- The task
An exact copy of the data below is needed; please leave out any pictures.

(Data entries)
++++
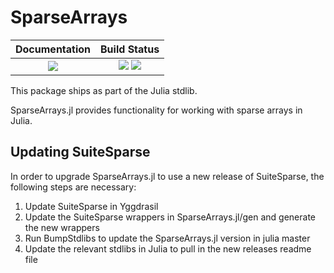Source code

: # SparseArrays

| **Documentation**                                                 | **Build Status**                                                                                |
|:-----------------------------------------------------------------:|:-----------------------------------------------------------------------------------------------:|
|  [![][docs-img]][docs-url] | [![][ci-img]][ci-url] [![][codecov-img]][codecov-url] |

[docs-img]: https://img.shields.io/badge/docs-blue.svg
[docs-url]: https://sparsearrays.juliasparse.org/dev/

[docs-v1-img]: https://img.shields.io/badge/docs-v1-blue.svg
[docs-v1-url]: https://sparsearrays.juliasparse.org/v1/

[ci-img]: https://github.com/JuliaSparse/sparsearrays.jl/workflows/CI/badge.svg?branch=main
[ci-url]: https://github.com/JuliaSparse/sparsearrays.jl/actions?query=workflow%3A%22CI%22

[codecov-img]: https://codecov.io/gh/JuliaSparse/sparsearrays.jl/branch/main/graph/badge.svg
[codecov-url]: https://codecov.io/gh/JuliaSparse/sparsearrays.jl

This package ships as part of the Julia stdlib.

SparseArrays.jl provides functionality for working with sparse arrays in Julia.

## Updating SuiteSparse

In order to upgrade SparseArrays.jl to use a new release of SuiteSparse, the following steps are necessary:
1. Update SuiteSparse in Yggdrasil
2. Update the SuiteSparse wrappers in SparseArrays.jl/gen and generate the new wrappers
3. Run BumpStdlibs to update the SparseArrays.jl version in julia master
4. Update the relevant stdlibs in Julia to pull in the new releases
readme file 
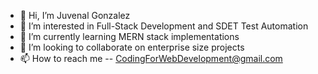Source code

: - 👋 Hi, I’m Juvenal Gonzalez
- 👀 I’m interested in Full-Stack Development and SDET Test Automation
- 🌱 I’m currently learning MERN stack implementations
- 💞️ I’m looking to collaborate on enterprise size projects
- 📫 How to reach me -- CodingForWebDevelopment@gmail.com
++++
- Your solution
Source code

: # SparseArrays

| **Documentation**                                                 | **Build Status**                                                                                |
|:-----------------------------------------------------------------:|:-----------------------------------------------------------------------------------------------:|
|  [![][docs-img]][docs-url] | [![][ci-img]][ci-url] [![][codecov-img]][codecov-url] |

[docs-img]: https://img.shields.io/badge/docs-blue.svg
[docs-url]: https://sparsearrays.juliasparse.org/dev/

[docs-v1-img]: https://img.shields.io/badge/docs-v1-blue.svg
[docs-v1-url]: https://sparsearrays.juliasparse.org/v1/

[ci-img]: https://github.com/JuliaSparse/sparsearrays.jl/workflows/CI/badge.svg?branch=main
[ci-url]: https://github.com/JuliaSparse/sparsearrays.jl/actions?query=workflow%3A%22CI%22

[codecov-img]: https://codecov.io/gh/JuliaSparse/sparsearrays.jl/branch/main/graph/badge.svg
[codecov-url]: https://codecov.io/gh/JuliaSparse/sparsearrays.jl

This package ships as part of the Julia stdlib.

SparseArrays.jl provides functionality for working with sparse arrays in Julia.

## Updating SuiteSparse

In order to upgrade SparseArrays.jl to use a new release of SuiteSparse, the following steps are necessary:
1. Update SuiteSparse in Yggdrasil
2. Update the SuiteSparse wrappers in SparseArrays.jl/gen and generate the new wrappers
3. Run BumpStdlibs to update the SparseArrays.jl version in julia master
4. Update the relevant stdlibs in Julia to pull in the new releases
readme file 
Source code

: - 👋 Hi, I’m Juvenal Gonzalez
- 👀 I’m interested in Full-Stack Development and SDET Test Automation
- 🌱 I’m currently learning MERN stack implementations
- 💞️ I’m looking to collaborate on enterprise size projects
- 📫 How to reach me -- CodingForWebDevelopment@gmail.com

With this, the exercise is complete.